## DIRECTIONS FOR THIS TASK:
The lines to extract run from the start of the records through the line with "ansible-runner generates the", both ends included; drop the pictures.

# # # # #

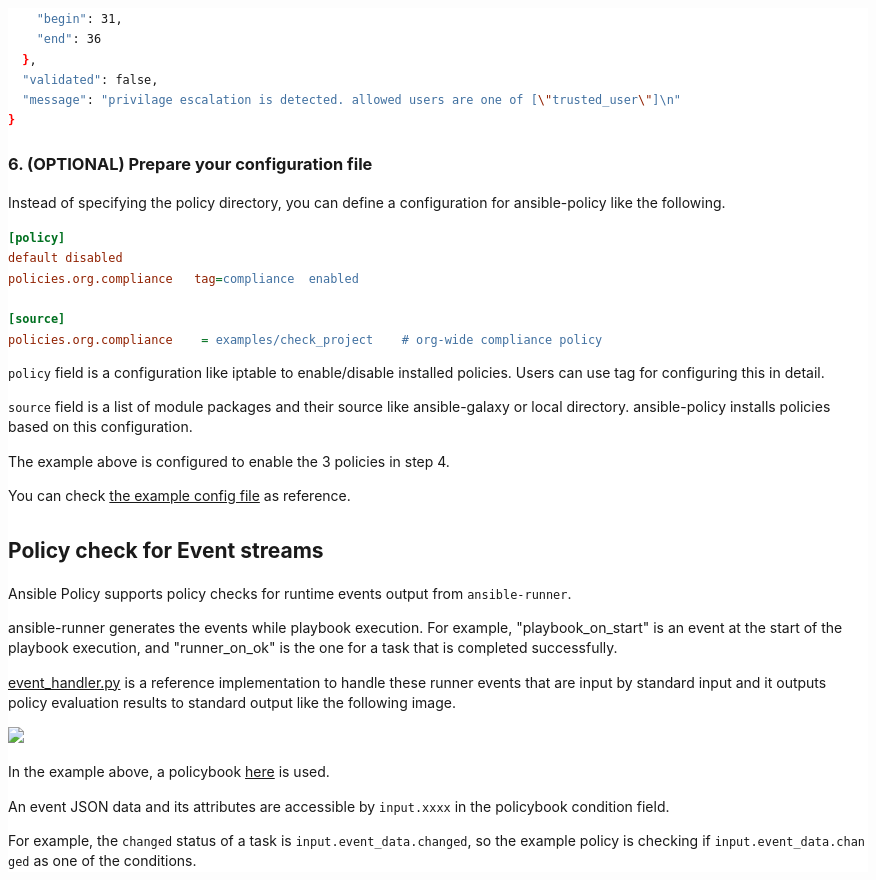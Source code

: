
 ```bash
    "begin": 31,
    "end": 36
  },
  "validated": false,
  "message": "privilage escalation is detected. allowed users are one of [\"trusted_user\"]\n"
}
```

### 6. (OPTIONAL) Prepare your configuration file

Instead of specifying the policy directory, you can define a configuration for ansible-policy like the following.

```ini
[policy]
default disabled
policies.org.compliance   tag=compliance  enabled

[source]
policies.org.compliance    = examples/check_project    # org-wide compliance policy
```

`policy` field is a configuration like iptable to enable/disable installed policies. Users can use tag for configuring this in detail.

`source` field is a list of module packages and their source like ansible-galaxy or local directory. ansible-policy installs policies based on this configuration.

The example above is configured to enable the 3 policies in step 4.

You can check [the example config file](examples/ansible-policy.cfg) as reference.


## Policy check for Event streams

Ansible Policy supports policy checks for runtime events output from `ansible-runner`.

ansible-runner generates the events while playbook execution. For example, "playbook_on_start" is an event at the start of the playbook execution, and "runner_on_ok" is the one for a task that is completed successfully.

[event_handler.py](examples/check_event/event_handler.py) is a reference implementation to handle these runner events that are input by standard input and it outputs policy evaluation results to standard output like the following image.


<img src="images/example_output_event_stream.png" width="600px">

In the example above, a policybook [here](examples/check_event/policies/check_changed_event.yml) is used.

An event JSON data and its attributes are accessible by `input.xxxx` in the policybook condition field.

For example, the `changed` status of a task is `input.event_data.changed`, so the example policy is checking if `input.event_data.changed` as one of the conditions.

# # # # #

## SOLUTION TO THE EXERCISE:
Source code

:
 ```bash
    "begin": 31,
    "end": 36
  },
  "validated": false,
  "message": "privilage escalation is detected. allowed users are one of [\"trusted_user\"]\n"
}
```

### 6. (OPTIONAL) Prepare your configuration file

Instead of specifying the policy directory, you can define a configuration for ansible-policy like the following.

```ini
[policy]
default disabled
policies.org.compliance   tag=compliance  enabled

[source]
policies.org.compliance    = examples/check_project    # org-wide compliance policy
```

`policy` field is a configuration like iptable to enable/disable installed policies. Users can use tag for configuring this in detail.

`source` field is a list of module packages and their source like ansible-galaxy or local directory. ansible-policy installs policies based on this configuration.

The example above is configured to enable the 3 policies in step 4.

You can check [the example config file](examples/ansible-policy.cfg) as reference.


## Policy check for Event streams

Ansible Policy supports policy checks for runtime events output from `ansible-runner`.

ansible-runner generates the events while playbook execution. For example, "playbook_on_start" is an event at the start of the playbook execution, and "runner_on_ok" is the one for a task that is completed successfully.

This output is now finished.